Quote:
Originally Posted by RoryHarvey
I'm making a simple 2d game in OpenGL ES and I want to add movement buttons to it. What's the best way of going about this? In previous projects I've simply added UIButtons to the view but I hear there are performance implications in doing so with OpenGL ES so I'm wondering what the possible alternatives are if so.
|
The simplest/cleanest way to handle this is probably to make your OpenGL view be part of the screen, in a rectangular area.
Create another view controller that manages your Cocoa controls.
Note that the new GLKViewController class added in iOS 5 insists that the view controller's entire content view be a single GLKView (OpenGL View)
You can either toss out the GLKViewController and add a GLKView to a regular view controller, or use the new child view controller facility in iOS 5 to make a GLKViewController manage your OpenGL view, and the parent view controller manage the Cocoa controls. (or make the parent view controller manage another child view controller with your controls on it. That can make for an elegant, modular design.)
For the work I've done so far, I've tossed the GLKViewController and managed a GLKView myself, but I spent a lot of time figuring out how to get a GLKView working by itself. (Mostly it was unfamiliarity with OpenGL ES 2 and it's requirement that you write a shader to do everything.)

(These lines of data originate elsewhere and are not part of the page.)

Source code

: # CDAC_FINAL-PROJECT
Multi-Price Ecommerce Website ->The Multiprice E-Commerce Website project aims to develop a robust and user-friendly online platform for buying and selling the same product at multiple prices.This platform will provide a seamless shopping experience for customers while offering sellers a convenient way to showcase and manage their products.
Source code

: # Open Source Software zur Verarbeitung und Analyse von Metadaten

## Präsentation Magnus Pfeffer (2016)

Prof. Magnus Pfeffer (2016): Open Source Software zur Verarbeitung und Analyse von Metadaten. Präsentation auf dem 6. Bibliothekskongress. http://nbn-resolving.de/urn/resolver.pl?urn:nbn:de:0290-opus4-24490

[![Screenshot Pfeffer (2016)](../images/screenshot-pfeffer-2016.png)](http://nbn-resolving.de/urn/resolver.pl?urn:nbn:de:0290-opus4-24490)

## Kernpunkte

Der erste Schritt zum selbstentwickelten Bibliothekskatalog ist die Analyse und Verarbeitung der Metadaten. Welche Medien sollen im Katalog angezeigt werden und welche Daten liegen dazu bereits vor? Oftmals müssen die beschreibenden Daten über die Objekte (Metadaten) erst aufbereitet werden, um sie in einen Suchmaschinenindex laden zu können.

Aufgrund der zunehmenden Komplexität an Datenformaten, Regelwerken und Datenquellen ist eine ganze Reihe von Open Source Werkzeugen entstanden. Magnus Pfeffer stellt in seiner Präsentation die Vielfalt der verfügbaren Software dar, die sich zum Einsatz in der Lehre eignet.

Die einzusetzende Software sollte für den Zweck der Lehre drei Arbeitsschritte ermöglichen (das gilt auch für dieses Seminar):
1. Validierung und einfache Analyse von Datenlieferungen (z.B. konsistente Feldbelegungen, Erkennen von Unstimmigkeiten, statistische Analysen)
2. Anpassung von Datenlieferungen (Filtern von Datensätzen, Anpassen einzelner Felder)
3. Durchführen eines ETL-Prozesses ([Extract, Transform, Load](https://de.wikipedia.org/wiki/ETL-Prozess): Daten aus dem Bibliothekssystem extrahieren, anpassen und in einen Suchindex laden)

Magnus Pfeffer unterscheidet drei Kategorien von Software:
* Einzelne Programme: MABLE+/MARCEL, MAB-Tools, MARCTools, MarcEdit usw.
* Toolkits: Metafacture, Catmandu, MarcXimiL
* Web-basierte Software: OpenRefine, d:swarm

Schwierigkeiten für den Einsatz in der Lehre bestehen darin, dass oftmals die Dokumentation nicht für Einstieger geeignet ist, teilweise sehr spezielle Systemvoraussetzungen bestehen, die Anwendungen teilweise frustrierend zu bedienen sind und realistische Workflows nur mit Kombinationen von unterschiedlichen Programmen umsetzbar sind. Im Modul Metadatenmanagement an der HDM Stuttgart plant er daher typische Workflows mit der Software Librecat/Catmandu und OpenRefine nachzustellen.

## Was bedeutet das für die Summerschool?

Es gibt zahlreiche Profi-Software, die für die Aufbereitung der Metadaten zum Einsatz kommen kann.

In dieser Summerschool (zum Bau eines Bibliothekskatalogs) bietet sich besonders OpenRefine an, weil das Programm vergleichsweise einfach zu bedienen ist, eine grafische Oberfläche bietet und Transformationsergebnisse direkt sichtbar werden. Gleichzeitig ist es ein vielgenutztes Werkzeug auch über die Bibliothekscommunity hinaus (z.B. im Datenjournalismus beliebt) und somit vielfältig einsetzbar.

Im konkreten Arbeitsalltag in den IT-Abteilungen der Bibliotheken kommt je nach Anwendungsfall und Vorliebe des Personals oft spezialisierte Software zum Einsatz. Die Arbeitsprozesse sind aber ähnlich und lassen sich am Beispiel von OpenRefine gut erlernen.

Next time I tackle OpenGL in iOS, I will probably make the OpenGL part(s) of my screens be child view GLKViewController objects where the GLKView is the whole content of the GLKViewController, as Apple intends.
BTW, I've added a Cocoa touch button on top of a GLKView and did not notice a performance penalty. I only added a single button though, and did not use shadows, partial transparency, or any of those performance-killing options.
You might want to code it so you can put you buttons on top of your GLKview or not, depending on what you find in terms of performance. If you manage your OpenGL content using a GLKViewController, with the buttons hosted in another view controller, you can put your buttons on top of the OpenGL view or not, without having to make structural changes.
OpenGL development is all about performance testing and iterative development. You have to write something, see how it performs, and fine-tune as needed to get the performance you want/need.
Make sure you test on the oldest/slowest device you plan to support. We've decided to drop support for iOS < 5.0, so we've dropped the iPhone 3G and the equivalent iPod touch (2nd gen, I think it is.)
Requiring iOS 5 enables us to use all the cool new features like GLKit, parent/child view controllers, block-based animation, etc, etc. Big win.
The 3G has MUCH more limited graphics hardware, much less memory, and a much slower processor. It is a LOT harder to get acceptable performance from a 3G. It's also getting pretty old and out-of-date.
The 3Gs is actually a pretty decent performer, and there are apparently a lot of them out in the field. That's our base platform going forward.